## PROMPT
Return the data. Every word must match.

= Beginning of Section =

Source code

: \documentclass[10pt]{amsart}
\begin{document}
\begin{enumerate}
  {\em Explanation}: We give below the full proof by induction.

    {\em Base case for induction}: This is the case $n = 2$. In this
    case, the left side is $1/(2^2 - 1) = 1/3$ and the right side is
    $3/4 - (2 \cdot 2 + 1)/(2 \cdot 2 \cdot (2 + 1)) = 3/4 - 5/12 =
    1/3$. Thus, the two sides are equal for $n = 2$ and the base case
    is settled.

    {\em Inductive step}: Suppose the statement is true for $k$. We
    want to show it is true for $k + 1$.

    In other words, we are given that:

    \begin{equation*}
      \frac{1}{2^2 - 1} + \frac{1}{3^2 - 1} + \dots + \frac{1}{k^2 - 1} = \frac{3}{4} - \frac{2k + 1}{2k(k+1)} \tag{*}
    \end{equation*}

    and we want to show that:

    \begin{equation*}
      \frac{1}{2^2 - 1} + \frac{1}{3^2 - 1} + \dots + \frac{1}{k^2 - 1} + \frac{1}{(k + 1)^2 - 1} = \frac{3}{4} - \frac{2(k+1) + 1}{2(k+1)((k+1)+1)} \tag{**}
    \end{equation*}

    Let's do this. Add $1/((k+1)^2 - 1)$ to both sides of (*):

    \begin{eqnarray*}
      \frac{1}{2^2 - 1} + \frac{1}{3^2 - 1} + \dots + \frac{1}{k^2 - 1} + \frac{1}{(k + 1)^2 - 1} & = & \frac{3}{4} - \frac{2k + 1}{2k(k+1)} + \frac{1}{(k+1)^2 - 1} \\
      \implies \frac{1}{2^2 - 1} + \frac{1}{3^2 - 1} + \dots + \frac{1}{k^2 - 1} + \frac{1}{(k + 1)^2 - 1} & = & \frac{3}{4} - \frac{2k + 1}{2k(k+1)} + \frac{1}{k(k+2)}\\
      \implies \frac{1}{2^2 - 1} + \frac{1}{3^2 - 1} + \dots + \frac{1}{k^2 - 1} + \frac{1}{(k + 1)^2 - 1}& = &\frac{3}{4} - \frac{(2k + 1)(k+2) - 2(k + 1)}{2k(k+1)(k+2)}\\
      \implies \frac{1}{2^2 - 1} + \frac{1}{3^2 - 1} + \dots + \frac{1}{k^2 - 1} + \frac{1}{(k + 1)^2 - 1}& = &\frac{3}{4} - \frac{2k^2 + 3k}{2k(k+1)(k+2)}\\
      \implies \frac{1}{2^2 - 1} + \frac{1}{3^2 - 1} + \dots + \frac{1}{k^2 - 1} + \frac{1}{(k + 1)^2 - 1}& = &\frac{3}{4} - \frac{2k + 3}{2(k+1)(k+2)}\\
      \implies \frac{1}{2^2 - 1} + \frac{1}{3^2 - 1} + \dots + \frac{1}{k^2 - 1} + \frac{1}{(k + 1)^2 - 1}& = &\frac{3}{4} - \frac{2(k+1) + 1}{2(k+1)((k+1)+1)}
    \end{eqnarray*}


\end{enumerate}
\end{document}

= End of Section =

## WRITTEN SOLUTION
Source code

: \documentclass[10pt]{amsart}
\begin{document}
\begin{enumerate}
  {\em Explanation}: We give below the full proof by induction.

    {\em Base case for induction}: This is the case $n = 2$. In this
    case, the left side is $1/(2^2 - 1) = 1/3$ and the right side is
    $3/4 - (2 \cdot 2 + 1)/(2 \cdot 2 \cdot (2 + 1)) = 3/4 - 5/12 =
    1/3$. Thus, the two sides are equal for $n = 2$ and the base case
    is settled.

    {\em Inductive step}: Suppose the statement is true for $k$. We
    want to show it is true for $k + 1$.

    In other words, we are given that:

    \begin{equation*}
      \frac{1}{2^2 - 1} + \frac{1}{3^2 - 1} + \dots + \frac{1}{k^2 - 1} = \frac{3}{4} - \frac{2k + 1}{2k(k+1)} \tag{*}
    \end{equation*}

    and we want to show that:

    \begin{equation*}
      \frac{1}{2^2 - 1} + \frac{1}{3^2 - 1} + \dots + \frac{1}{k^2 - 1} + \frac{1}{(k + 1)^2 - 1} = \frac{3}{4} - \frac{2(k+1) + 1}{2(k+1)((k+1)+1)} \tag{**}
    \end{equation*}

    Let's do this. Add $1/((k+1)^2 - 1)$ to both sides of (*):

    \begin{eqnarray*}
      \frac{1}{2^2 - 1} + \frac{1}{3^2 - 1} + \dots + \frac{1}{k^2 - 1} + \frac{1}{(k + 1)^2 - 1} & = & \frac{3}{4} - \frac{2k + 1}{2k(k+1)} + \frac{1}{(k+1)^2 - 1} \\
      \implies \frac{1}{2^2 - 1} + \frac{1}{3^2 - 1} + \dots + \frac{1}{k^2 - 1} + \frac{1}{(k + 1)^2 - 1} & = & \frac{3}{4} - \frac{2k + 1}{2k(k+1)} + \frac{1}{k(k+2)}\\
      \implies \frac{1}{2^2 - 1} + \frac{1}{3^2 - 1} + \dots + \frac{1}{k^2 - 1} + \frac{1}{(k + 1)^2 - 1}& = &\frac{3}{4} - \frac{(2k + 1)(k+2) - 2(k + 1)}{2k(k+1)(k+2)}\\
      \implies \frac{1}{2^2 - 1} + \frac{1}{3^2 - 1} + \dots + \frac{1}{k^2 - 1} + \frac{1}{(k + 1)^2 - 1}& = &\frac{3}{4} - \frac{2k^2 + 3k}{2k(k+1)(k+2)}\\
      \implies \frac{1}{2^2 - 1} + \frac{1}{3^2 - 1} + \dots + \frac{1}{k^2 - 1} + \frac{1}{(k + 1)^2 - 1}& = &\frac{3}{4} - \frac{2k + 3}{2(k+1)(k+2)}\\
      \implies \frac{1}{2^2 - 1} + \frac{1}{3^2 - 1} + \dots + \frac{1}{k^2 - 1} + \frac{1}{(k + 1)^2 - 1}& = &\frac{3}{4} - \frac{2(k+1) + 1}{2(k+1)((k+1)+1)}
    \end{eqnarray*}


\end{enumerate}
\end{document}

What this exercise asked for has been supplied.